WHAT YOU HAVE TO DO -> Copy out only the span from the line with "#### 偶校验每个分组得出结果[#](#3233668618)" to the end of the data, both ends kept, word for word.
=== Section Start ===
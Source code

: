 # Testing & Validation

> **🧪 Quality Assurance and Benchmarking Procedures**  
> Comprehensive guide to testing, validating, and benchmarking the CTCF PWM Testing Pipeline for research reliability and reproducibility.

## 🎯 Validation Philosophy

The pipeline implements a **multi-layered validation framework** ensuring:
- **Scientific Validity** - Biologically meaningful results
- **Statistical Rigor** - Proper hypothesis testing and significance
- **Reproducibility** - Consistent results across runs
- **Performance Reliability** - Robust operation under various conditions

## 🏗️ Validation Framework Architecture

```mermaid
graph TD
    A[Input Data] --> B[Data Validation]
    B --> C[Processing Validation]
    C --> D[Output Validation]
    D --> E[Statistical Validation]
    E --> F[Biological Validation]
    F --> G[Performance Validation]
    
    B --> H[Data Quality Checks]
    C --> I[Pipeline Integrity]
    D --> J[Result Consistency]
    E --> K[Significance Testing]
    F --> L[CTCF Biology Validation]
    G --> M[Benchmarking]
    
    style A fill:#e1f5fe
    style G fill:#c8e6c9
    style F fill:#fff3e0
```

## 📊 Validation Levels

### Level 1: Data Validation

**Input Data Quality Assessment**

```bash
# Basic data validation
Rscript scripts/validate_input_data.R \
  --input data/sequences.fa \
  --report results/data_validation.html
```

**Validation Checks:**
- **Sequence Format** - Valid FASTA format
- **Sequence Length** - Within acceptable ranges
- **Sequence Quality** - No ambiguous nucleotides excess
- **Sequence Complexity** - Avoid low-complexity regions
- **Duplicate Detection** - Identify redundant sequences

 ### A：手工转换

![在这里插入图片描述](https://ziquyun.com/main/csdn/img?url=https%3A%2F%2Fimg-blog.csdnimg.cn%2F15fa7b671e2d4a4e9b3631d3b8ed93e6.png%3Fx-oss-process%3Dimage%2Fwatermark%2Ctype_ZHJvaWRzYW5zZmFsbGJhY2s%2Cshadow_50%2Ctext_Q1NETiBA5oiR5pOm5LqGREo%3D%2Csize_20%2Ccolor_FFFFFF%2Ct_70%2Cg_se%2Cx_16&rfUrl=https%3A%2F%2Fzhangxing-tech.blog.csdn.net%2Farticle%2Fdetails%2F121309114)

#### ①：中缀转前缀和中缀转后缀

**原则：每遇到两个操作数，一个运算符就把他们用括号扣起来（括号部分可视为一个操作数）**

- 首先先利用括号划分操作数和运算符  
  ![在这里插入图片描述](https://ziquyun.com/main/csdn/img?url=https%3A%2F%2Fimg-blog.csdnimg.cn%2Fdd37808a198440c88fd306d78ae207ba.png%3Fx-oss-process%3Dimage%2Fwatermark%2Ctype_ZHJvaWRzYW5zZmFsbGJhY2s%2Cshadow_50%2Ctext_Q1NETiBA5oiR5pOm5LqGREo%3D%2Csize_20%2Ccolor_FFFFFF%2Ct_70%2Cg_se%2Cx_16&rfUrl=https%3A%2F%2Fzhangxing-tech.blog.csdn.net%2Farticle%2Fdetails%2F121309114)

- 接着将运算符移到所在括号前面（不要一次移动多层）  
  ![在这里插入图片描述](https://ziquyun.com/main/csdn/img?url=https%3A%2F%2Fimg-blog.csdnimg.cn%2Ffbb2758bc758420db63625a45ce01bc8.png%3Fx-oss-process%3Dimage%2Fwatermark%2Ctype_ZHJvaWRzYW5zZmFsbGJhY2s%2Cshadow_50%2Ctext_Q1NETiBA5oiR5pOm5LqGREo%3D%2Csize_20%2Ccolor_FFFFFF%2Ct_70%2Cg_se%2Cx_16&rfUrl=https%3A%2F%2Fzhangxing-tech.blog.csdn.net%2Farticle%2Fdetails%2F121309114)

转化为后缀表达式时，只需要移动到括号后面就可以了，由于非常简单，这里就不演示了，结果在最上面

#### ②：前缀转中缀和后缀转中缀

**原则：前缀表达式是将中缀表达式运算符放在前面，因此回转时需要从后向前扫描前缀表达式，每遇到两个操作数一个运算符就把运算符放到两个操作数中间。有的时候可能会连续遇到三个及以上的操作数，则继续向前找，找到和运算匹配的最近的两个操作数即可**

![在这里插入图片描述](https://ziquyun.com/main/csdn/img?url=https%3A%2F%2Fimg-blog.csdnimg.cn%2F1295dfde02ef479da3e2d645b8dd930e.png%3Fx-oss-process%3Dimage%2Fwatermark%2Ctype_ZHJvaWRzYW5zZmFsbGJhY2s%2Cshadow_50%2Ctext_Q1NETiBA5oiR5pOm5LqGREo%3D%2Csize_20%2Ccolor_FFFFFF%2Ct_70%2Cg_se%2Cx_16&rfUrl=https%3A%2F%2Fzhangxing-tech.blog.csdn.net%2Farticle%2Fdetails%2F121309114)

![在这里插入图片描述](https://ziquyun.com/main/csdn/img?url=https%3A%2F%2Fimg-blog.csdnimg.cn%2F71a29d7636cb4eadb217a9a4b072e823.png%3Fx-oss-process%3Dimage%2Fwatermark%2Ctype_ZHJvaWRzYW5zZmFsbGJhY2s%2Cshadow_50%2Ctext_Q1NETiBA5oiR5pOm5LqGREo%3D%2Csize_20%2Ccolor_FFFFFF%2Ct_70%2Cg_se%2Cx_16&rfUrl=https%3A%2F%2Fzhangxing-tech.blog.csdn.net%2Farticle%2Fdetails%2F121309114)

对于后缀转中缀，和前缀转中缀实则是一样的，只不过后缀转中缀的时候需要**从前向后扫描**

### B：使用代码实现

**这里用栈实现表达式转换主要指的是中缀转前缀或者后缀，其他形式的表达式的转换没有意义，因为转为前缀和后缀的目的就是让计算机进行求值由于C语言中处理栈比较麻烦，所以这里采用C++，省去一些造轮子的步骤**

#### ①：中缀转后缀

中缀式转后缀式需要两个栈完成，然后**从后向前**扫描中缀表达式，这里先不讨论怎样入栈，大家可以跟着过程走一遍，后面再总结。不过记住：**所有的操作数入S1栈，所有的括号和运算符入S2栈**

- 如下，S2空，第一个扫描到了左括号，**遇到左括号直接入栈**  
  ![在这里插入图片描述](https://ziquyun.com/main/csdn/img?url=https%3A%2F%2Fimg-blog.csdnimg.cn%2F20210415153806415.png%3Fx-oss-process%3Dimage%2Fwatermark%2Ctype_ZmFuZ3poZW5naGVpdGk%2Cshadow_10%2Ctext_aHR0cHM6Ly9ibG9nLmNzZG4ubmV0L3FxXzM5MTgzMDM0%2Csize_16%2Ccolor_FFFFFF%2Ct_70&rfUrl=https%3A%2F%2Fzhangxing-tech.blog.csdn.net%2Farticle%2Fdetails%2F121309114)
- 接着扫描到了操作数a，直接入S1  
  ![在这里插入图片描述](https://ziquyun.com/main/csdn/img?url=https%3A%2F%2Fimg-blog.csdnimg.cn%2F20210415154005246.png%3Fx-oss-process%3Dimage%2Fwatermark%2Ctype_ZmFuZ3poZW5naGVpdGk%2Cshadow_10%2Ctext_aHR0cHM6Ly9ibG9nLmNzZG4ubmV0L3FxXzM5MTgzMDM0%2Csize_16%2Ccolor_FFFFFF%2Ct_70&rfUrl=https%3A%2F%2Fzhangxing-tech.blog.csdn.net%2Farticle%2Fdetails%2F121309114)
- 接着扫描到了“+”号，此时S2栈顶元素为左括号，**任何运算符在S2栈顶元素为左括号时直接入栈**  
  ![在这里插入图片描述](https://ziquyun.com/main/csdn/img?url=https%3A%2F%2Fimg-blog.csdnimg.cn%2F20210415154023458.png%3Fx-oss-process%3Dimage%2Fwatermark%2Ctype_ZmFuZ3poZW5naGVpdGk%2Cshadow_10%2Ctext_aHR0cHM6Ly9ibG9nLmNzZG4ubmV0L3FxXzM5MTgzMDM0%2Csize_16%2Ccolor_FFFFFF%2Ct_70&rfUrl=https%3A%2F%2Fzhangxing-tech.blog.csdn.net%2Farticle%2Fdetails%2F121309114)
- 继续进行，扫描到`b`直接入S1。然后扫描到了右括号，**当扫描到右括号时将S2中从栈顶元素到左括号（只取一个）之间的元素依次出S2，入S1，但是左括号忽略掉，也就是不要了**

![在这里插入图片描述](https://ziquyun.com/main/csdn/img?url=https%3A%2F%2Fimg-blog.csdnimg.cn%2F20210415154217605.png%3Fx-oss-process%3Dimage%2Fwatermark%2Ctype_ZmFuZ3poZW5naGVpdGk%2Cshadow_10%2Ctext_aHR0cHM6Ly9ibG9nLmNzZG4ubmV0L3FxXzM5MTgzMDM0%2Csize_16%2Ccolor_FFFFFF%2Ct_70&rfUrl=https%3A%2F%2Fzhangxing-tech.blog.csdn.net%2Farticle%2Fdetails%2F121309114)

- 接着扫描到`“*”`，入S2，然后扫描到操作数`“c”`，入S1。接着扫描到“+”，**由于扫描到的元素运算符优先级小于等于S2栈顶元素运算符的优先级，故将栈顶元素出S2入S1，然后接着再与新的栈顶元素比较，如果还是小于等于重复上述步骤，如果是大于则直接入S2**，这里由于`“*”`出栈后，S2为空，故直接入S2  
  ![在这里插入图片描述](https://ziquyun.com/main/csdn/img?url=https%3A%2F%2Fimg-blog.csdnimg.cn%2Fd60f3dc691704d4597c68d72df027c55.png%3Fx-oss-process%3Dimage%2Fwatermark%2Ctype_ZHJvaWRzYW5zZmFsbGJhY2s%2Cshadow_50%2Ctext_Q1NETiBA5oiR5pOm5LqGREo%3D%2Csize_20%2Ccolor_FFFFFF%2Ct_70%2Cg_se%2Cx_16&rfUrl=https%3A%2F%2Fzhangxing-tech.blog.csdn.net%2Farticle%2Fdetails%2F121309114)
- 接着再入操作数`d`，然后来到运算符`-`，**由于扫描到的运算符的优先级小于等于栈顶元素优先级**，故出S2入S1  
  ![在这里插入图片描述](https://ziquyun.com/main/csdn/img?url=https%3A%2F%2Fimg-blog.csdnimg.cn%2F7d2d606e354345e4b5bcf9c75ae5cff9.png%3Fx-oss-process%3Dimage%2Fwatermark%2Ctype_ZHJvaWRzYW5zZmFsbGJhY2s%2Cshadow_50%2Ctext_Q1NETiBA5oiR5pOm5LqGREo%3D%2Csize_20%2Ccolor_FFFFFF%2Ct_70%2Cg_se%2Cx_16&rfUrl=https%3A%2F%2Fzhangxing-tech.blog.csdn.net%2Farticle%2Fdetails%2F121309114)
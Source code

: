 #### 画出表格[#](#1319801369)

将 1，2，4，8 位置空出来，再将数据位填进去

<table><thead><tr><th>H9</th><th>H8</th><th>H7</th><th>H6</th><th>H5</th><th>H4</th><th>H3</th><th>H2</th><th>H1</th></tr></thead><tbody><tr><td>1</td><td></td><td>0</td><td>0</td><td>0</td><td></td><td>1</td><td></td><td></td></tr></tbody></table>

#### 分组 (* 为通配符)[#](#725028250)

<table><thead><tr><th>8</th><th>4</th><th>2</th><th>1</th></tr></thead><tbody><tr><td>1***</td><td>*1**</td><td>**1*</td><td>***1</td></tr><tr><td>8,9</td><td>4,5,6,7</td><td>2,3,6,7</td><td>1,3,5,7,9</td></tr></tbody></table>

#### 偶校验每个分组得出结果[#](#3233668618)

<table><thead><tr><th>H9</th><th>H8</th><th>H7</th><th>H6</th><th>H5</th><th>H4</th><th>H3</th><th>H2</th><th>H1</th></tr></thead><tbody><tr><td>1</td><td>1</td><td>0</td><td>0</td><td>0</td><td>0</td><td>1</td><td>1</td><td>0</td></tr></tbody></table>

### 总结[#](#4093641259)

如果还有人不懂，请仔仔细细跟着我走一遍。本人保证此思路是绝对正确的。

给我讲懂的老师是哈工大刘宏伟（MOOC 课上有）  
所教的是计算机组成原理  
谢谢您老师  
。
=== Section End ===
OUTPUT OF THE TASK ->
#### 偶校验每个分组得出结果[#](#3233668618)

<table><thead><tr><th>H9</th><th>H8</th><th>H7</th><th>H6</th><th>H5</th><th>H4</th><th>H3</th><th>H2</th><th>H1</th></tr></thead><tbody><tr><td>1</td><td>1</td><td>0</td><td>0</td><td>0</td><td>0</td><td>1</td><td>1</td><td>0</td></tr></tbody></table>

### 总结[#](#4093641259)

如果还有人不懂，请仔仔细细跟着我走一遍。本人保证此思路是绝对正确的。

给我讲懂的老师是哈工大刘宏伟（MOOC 课上有）  
所教的是计算机组成原理  
谢谢您老师  
。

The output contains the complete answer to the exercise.